Imagine for one moment that you’re in the pressure cooker of a test match against the Springboks instead of lumbering around in fourth grade subbies. You have the ball, several green monsters are about to smash you, you turn to pass to…someone wearing a man bra. On top of his jumper. Or in the nanosecond before the ball leaves your hands, maybe it seems your team mate actually has his t*ts out.

That’s all it takes. The pass wobbles or skews high and behind or bounces along the turf. How can you play the highest level rugby with a team in man-bras?

The Wallabies couldn’t for the first quarter of Saturday night’s effort, slipping to 0-17 against South Africa B before overcoming the fashion folly to take it 25-17.

The look didn’t work for Kramer in the Seinfeld The Doorman episode and it doesn’t work for the Wallabies or their fans now.

What’s worse for the ARU, it will hurt at the cash register. The Wallabies are paid to wear the jersey — their fans won’t pay to do so. The Terror asked for reaction to the new jumper and received unanimous disapproval, with a recurrent theme being that no-one will buy it.

The loss of merchandise income comes on top of only 51,174 at the Springbok match, the half-empty Subiaco oval for the Fiji test and plenty of spare seats at the Welsh tests. Just as well there were All Black fans around to prevent the MCG stands looking empty.

Just as well rugby has managed to latch onto the taxpayer’s t*t in this election year, like the top level of the other professional codes, copping $25 million for letting John Howard be booed at post-match presentations.

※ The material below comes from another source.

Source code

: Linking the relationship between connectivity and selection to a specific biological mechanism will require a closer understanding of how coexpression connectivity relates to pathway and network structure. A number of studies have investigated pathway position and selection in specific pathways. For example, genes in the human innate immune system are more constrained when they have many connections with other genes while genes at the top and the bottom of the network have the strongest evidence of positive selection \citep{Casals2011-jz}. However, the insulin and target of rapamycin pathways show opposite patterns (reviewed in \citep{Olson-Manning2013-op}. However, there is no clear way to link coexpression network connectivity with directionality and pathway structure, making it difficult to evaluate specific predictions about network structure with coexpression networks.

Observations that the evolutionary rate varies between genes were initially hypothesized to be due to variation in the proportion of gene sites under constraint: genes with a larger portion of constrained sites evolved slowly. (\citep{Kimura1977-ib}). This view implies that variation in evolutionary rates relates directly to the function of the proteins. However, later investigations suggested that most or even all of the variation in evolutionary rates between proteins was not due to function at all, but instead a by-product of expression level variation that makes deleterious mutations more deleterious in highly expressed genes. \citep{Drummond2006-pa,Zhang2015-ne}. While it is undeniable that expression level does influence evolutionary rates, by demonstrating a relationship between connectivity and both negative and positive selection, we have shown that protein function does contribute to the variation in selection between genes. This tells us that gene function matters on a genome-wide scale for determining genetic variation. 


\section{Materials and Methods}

The returning ARU CEO John O’Neill has to be given the benefit of the doubt on the man-bra jumper. It was probably a bad decision taken before his comeback, but it’s hopefully it’s not too late to fix.

Go for it John, show the leadership the ARU has been lacking and get some solid gold on that jumper instead of the mesh that looks pink on television.

And don’t forget the company responsible — Canterbury — is Kiwi to the core. I smell a conspiracy.